Extracurricular activities
The following École secondaire Gaétan-Gervais sports teams are a part of the Halton Secondary School Athletic Association (HSSAA):
 Guys and Girls Senior and Junior soccer teams
 Guys and Girls Senior and Junior basketball teams
 Guys and Girls Senior and Junior volleyball teams
 Guys and Girls Senior and Junior hockey teams

Since 2013, the students have had the opportunity to participate in La Grande Traversée (LGT), a cycling relay from Montreal, Quebec to Vancouver, B.C.
	
École secondaire Gaétan-Gervais also has many clubs:
 Improv Club
 DJ Club
 Gay-Straight Alliance
 The Eco-Griffons 
 Yearbook Club
 Mathematics Club
 Chess Club
 Humanitarian Club

Available programs
Since September 2014,École secondaire Gaétan-Gervais offered the Baccalauréat International diploma to its 11th and 12th grade students.

The school also offers the Specialist High Skills Major (SHMS) program in sports to its 11th and 12th grade students. The goal of this program is to teach students indispensable skills needed to succeed in the world of sports, sport management and sports medicine thanks to workshops, certifications, and local sports competitions.

School trips
In 2013, eleven 9th and 10th grade students had the chance to participate in an international trip to Europe  as part of their history class.
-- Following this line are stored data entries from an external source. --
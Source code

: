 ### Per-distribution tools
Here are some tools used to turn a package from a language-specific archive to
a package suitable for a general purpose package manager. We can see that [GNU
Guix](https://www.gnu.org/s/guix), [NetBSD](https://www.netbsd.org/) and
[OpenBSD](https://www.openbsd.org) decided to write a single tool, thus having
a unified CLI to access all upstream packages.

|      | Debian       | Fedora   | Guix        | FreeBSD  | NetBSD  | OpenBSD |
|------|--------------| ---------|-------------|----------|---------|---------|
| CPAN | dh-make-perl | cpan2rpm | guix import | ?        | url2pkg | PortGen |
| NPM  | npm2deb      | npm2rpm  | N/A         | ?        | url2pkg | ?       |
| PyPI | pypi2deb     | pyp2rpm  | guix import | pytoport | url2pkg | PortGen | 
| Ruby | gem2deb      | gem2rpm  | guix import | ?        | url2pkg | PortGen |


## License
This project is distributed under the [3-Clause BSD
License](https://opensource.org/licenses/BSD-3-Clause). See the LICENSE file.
They visited the Netherlands, Belgium, France, and Germany. They got to see many historical European cities: Amsterdam, Berlin, Ypres, Paris, Normandy, Dieppe, Vimy, etc.

In May, 2015, the students of the 8th grade went to Camp Muskoka in Ontario to develop their leadership skills. They participated in many activities including soccer, hiking, and a camp fire.

Technology
École secondaire Gaétan-Gervais has many technologies to assist students :
 Laptops
 Computer Lab
 electronic tablets (Apple iPad, Microsoft Surface)
 Interactive white boards (SMART boards)

Provincial test results
Four cohorts (2012, 2013, 2014, 2015) have passed  the Ontario Secondary School Literacy Test (OSSLT) with a 100% passing rate.